The everyman hero

Sarwat Ali
November 30, 2025

Dharmendra’s six-decade career mirrored the shifting landscape of the subcontinent and the audiences who adored him

The everyman hero


F

ew actors sustain a career for more than sixty years; fewer still remain genuinely beloved throughout. Dharmendra, who died last week, belonged firmly to that rare group. His long, varied trajectory across Indian cinema, from mainstream blockbusters to off-beat films that demanded emotional depth, made him not just a star but a cultural presence recognisable across generations and borders.

His origins as an actor are the stuff of film lore. As a young aspirant repeatedly facing rejection, he once walked into the home of Dilip Kumar, simply to “see what success looked like.” With no one to stop him, he wandered nervously into the bedroom, where the legendary actor was asleep. Dilip Kumar woke with a start to find a stranger by his bedside. A flustered Dharmendra stammered that he only wanted to see the great man. It was an encounter that sparked a lifelong bond, one of mentor and disciple, and a friendship that both men often spoke of with warmth.

Dilip Kumar would later recall Dharmendra’s striking physical beauty, admitting privately that he sometimes wished he could match it. This handsomeness, coupled with Dharmendra’s easy charm, made him immensely popular among female audiences and co-stars. Yet it was never only his looks that sustained him. There was something grounded and earthy about his presence, a quality that made the common man see himself reflected on screen. His was a masculinity rooted in the soil: unpretentious, robust and deeply likeable.

Dharmendra represented the second generation of Hindi film stars after Partition, following the era defined by Dilip Kumar, Raj Kapoor and Dev Anand. His longevity allowed him to bridge multiple cinematic eras: he debuted when Indian cinema was still shaped by post-Partition sentiment; came into his own as colour films and romantic dramas flourished; and remained relevant well into the age of action heroes and modern blockbusters.

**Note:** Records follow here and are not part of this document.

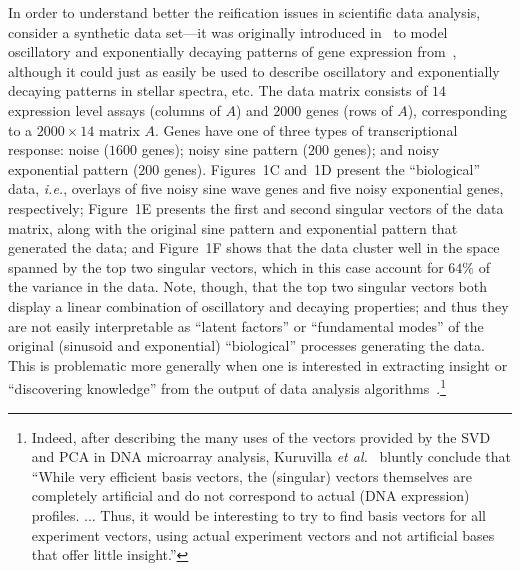 \documentclass[twoside]{article}
\begin{document}
In order to understand better the reification issues in scientific data 
analysis, consider a synthetic data set---it was originally introduced 
in~\cite{WRR03} to model oscillatory and exponentially decaying patterns of 
gene expression from~\cite{Cho_cellcycle_98}, although it could just as 
easily be used to describe oscillatory and exponentially decaying patterns 
in stellar spectra, etc.
The data matrix consists of $14$ expression level assays (columns of $A$) and
$2000$ genes (rows of $A$), corresponding to a $2000 \times 14$ matrix $A$.
Genes have one of three types of transcriptional response:
noise ($1600$ genes); noisy sine pattern ($200$ genes); and noisy exponential 
pattern ($200$ genes).
Figures~1C and~1D present the ``biological'' data, \emph{i.e.}, overlays of 
five noisy sine wave genes and five noisy exponential genes, respectively;
Figure~1E presents the first and second singular vectors of the data matrix, 
along with the original sine pattern and exponential pattern that generated 
the data; and 
Figure~1F shows that the data cluster well in the space spanned by the top 
two singular vectors, which in this case account for $64\%$ of the variance 
in the data. 
Note, though, that the top two singular vectors both display a linear combination of oscillatory and 
decaying properties; and thus they are not easily interpretable as ``latent
factors'' or ``fundamental modes'' of the original (sinusoid and exponential) 
``biological'' processes generating the data.
This is problematic more generally when one is interested in extracting 
insight or ``discovering knowledge'' from the output of data analysis 
algorithms~\cite{CUR_PNAS}.\footnote{Indeed, after describing the many uses of the vectors provided by 
the SVD and PCA in DNA microarray analysis, Kuruvilla 
\emph{et al.}~\cite{KPS02} bluntly conclude that 
``While very efficient basis vectors, the (singular) vectors 
themselves are completely artificial and do not correspond to actual (DNA
expression) profiles. ... Thus, it would be interesting to try to find basis 
vectors for all experiment vectors, using actual experiment vectors and not 
artificial bases that offer little insight.''}
\end{document}
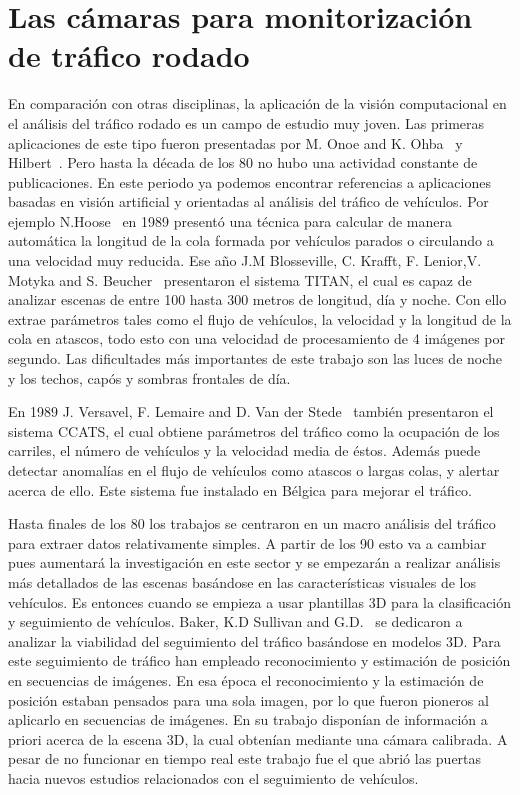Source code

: \section{Las cámaras para monitorización de tráfico rodado}

En comparación con otras disciplinas, la aplicación de la visión computacional en el análisis del tráfico rodado es un campo de estudio muy joven. Las primeras aplicaciones de este tipo fueron presentadas por M. Onoe and K. Ohba~\cite{digital_analisis} y Hilbert~\cite{wide_area}. Pero hasta la década de los 80 no hubo una actividad constante de publicaciones. En este periodo ya podemos encontrar referencias a aplicaciones basadas en visión artificial y orientadas al análisis del tráfico de vehículos. Por ejemplo N.Hoose~\cite{queue_detection} en 1989 presentó una técnica para calcular de manera automática la longitud de la cola formada por vehículos parados o circulando a una velocidad muy reducida. Ese año J.M Blosseville, C. Krafft, F. Lenior,V. Motyka and S. Beucher~\cite{traffic_measurement} presentaron el sistema TITAN, el cual es capaz de analizar escenas de entre 100 hasta 300 metros de longitud, día y noche. Con ello extrae parámetros tales como el flujo de vehículos, la velocidad y la longitud de la cola en atascos, todo esto con una velocidad de procesamiento de 4 imágenes por segundo. Las dificultades más importantes de este trabajo son las luces de noche y los techos, capós y sombras frontales de día. 

En 1989 J. Versavel, F. Lemaire and D. Van der Stede~\cite{computer_aided} también presentaron el sistema CCATS, el cual obtiene parámetros del tráfico como la ocupación de los carriles, el número de vehículos y la velocidad media de éstos. Además puede detectar anomalías en el flujo de vehículos como atascos o largas colas, y alertar acerca de ello. Este sistema fue instalado en Bélgica para mejorar el tráfico.

Hasta finales de los 80 los trabajos se centraron en un macro análisis del tráfico para extraer datos relativamente simples. A partir de los 90 esto va a cambiar pues aumentará la investigación en este sector y se empezarán a realizar análisis más detallados de las escenas basándose en las características visuales de los vehículos. Es entonces cuando se empieza a usar plantillas 3D para la clasificación y seguimiento de vehículos. Baker, K.D Sullivan and G.D.~\cite{performance_assessment} se dedicaron a analizar la viabilidad del seguimiento del tráfico basándose en modelos 3D. Para este seguimiento de tráfico han empleado reconocimiento y estimación de posición en secuencias de imágenes. En esa época el reconocimiento y la estimación de posición estaban pensados para una sola imagen, por lo que fueron pioneros al aplicarlo en secuencias de imágenes. En su trabajo disponían de información a priori acerca de la escena 3D, la cual obtenían mediante una cámara calibrada. A pesar de no funcionar en tiempo real este trabajo fue el que abrió las puertas hacia nuevos estudios relacionados con el seguimiento de vehículos.

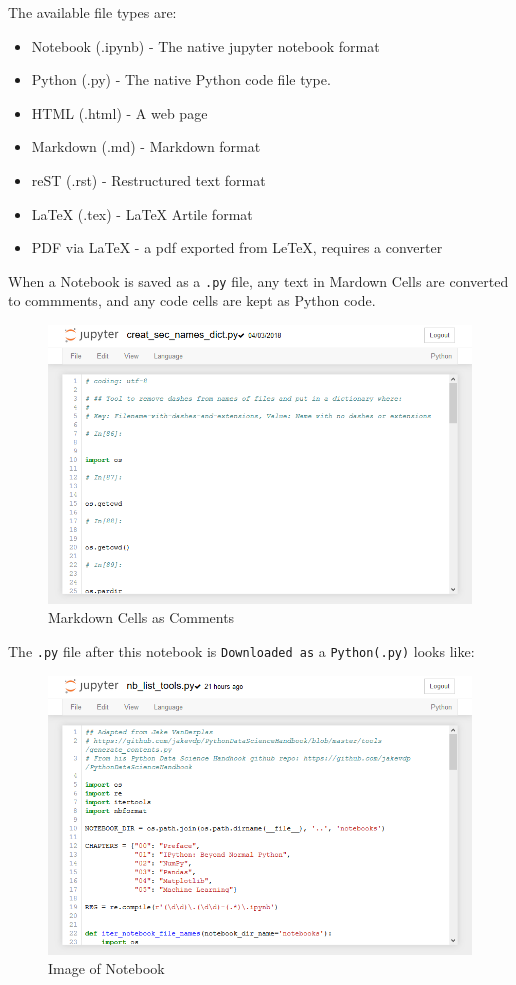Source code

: \documentclass{book}
\makeatletter
\def\maxwidth{\ifdim\Gin@nat@width>\linewidth\linewidth
    \else\Gin@nat@width\fi}
\let\Oldincludegraphics\includegraphics
\renewcommand{\includegraphics}[1]{\Oldincludegraphics[width=.8\maxwidth]{#1}}
\providecommand{\tightlist}{%
      \setlength{\itemsep}{0pt}\setlength{\parskip}{0pt}}
\makeatother
\begin{document}
The available file types are:

\begin{itemize}
\tightlist
\item
  Notebook (.ipynb) - The native jupyter notebook format
\item
  Python (.py) - The native Python code file type.
\item
  HTML (.html) - A web page
\item
  Markdown (.md) - Markdown format
\item
  reST (.rst) - Restructured text format
\item
  LaTeX (.tex) - LaTeX Artile format
\item
  PDF via LaTeX - a pdf exported from LeTeX, requires a converter
\end{itemize}

When a Notebook is saved as a \lstinline!.py! file, any text in Mardown
Cells are converted to commments, and any code cells are kept as Python
code.

\begin{figure}
\centering
\includegraphics{images/jupyter_notebook_markdown_cells_as_comments.png}
\caption{Markdown Cells as Comments}
\end{figure}

The \lstinline!.py! file after this notebook is
\lstinline!Downloaded as! a \lstinline!Python(.py)! looks like:

\begin{figure}
\centering
\includegraphics{images/jupyter_notebook_dot_py_file.png}
\caption{Image of Notebook}
\end{figure}
\end{document}
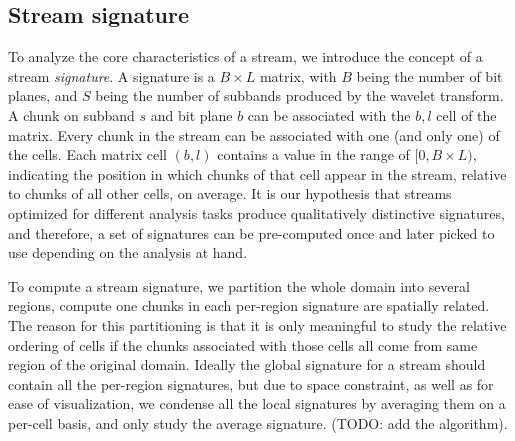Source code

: \subsection{Stream signature}

To analyze the core characteristics of a stream, we introduce the concept of a stream
\emph{signature}. A signature is a $B \times L$ matrix, with $B$ being the number of bit planes, and
$S$ being the number of subbands produced by the wavelet transform. A chunk on subband $s$ and bit
plane $b$ can be associated with the $b, l$ cell of the matrix. Every chunk in the stream can be
associated with one (and only one) of the cells. Each matrix cell $(b,l)$ contains a value in the
range of $[0,B\times L)$, indicating the position in which chunks of that cell appear in the stream,
relative to chunks of all other cells, on average. It is our hypothesis that streams optimized for
different analysis tasks produce qualitatively distinctive signatures, and therefore, a set of
signatures can be pre-computed once and later picked to use depending on the analysis at hand.

To compute a stream signature, we partition the whole domain into several regions, compute one
chunks in each per-region signature are spatially related. The reason for this partitioning is that
it is only meaningful to study the relative ordering of cells if the chunks associated with those
cells all come from same region of the original domain. Ideally the global signature for a stream
should contain all the per-region signatures, but due to space constraint, as well as for ease of
visualization, we condense all the local signatures by averaging them on a per-cell basis, and only
study the average signature. (TODO: add the algorithm).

For many viewers in Pakistan, Dharmendra’s screen presence formed part of their earliest exposure to Indian cinema. Until the early 1970s, films were banned and audiences mostly encountered the industry through film songs broadcast on the radio or narrated story programmes where songs were inserted between plot summaries. It was only with the launch of Amritsar Television, and later the VCR revolution, that households began watching Indian films on a wider scale. Migrant workers in the Middle East brought back video cassettes; a few travelled as far as Afghanistan to watch screenings. Others caught films in makeshift halls in London on weekends. In all these spaces, Dharmendra’s films travelled easily, carried across borders not by marketing machines but by affection.

By the early 1970s, Indian cinema was witnessing the rise of its so-called “third generation” - Amitabh Bachchan, Rajesh Khanna and Sanjeev Kumar. Yet Dharmendra remained vibrant, starring in films of every genre. He moved fluidly from mass-appeal blockbusters to more experimental projects, proving that he was not confined to any single mould. His range assured his longevity; audiences that has liked him in romantic roles embraced him just as enthusiastically in his action and comedy turns.

What set him apart was not only his versatility but also the cultural texture he carried within him. The subcontinent is, and always has been, a crossroads of ethnicities, religions, languages and histories. Over centuries, these influences have layered themselves into shared notions of beauty, masculinity and charm. Dharmendra, with his blend of ruggedness and grace, seemed to embody this multiplicity. There was an openness about him, a sense that he came from the people and belonged to them.

It also mattered that he came from Ludhiana, close to, but not quite within, the cohort of “Partition Punjabis” who dominated early Bollywood after 1947. That slight remove gave him a different sensibility: neither entirely shaped by Partition trauma nor disconnected from its cultural aftershocks. He stood on the edge of that history, informed by it but not defined by it.

His personal charisma translated easily across films and decades. Many still remember him for his iconic roles in action and romance, but there were quieter performances too, where emotion rippled beneath the surface. These roles cemented his place not just as a star but also as an actor with genuine craft.

Dharmendra also introduced the next generation of his family to cinema. His elder son, Sunny Deol, achieved considerable success, becoming one of the biggest action stars of the 1980s and 1990s. His younger son had a shorter career, but the lineage underscored Dharmendra’s continuing influence on the industry.

For Pakistanis, Indians and diaspora audiences worldwide, Dharmendra remained a familiar, almost familial presence, the kind of actor whose films appeared at every stage of life, from childhood matinees to late-night television viewings. His appeal was unforced; he never seemed to chase relevance, yet it remained with him.

In remembering him, it becomes clear that Dharmendra was more than the sum of his roles. He was, in many ways, the cinematic embodiment of a region both diverse and intertwined, shaped by history, migration, memory and desire. His life traced the arc of post-Partition cinema, but his persona reached further, into the ways people saw themselves and their world.

His death marks the end of an era, but his place in collective memory remains assured.


The writer is a culture critic based in Lahore.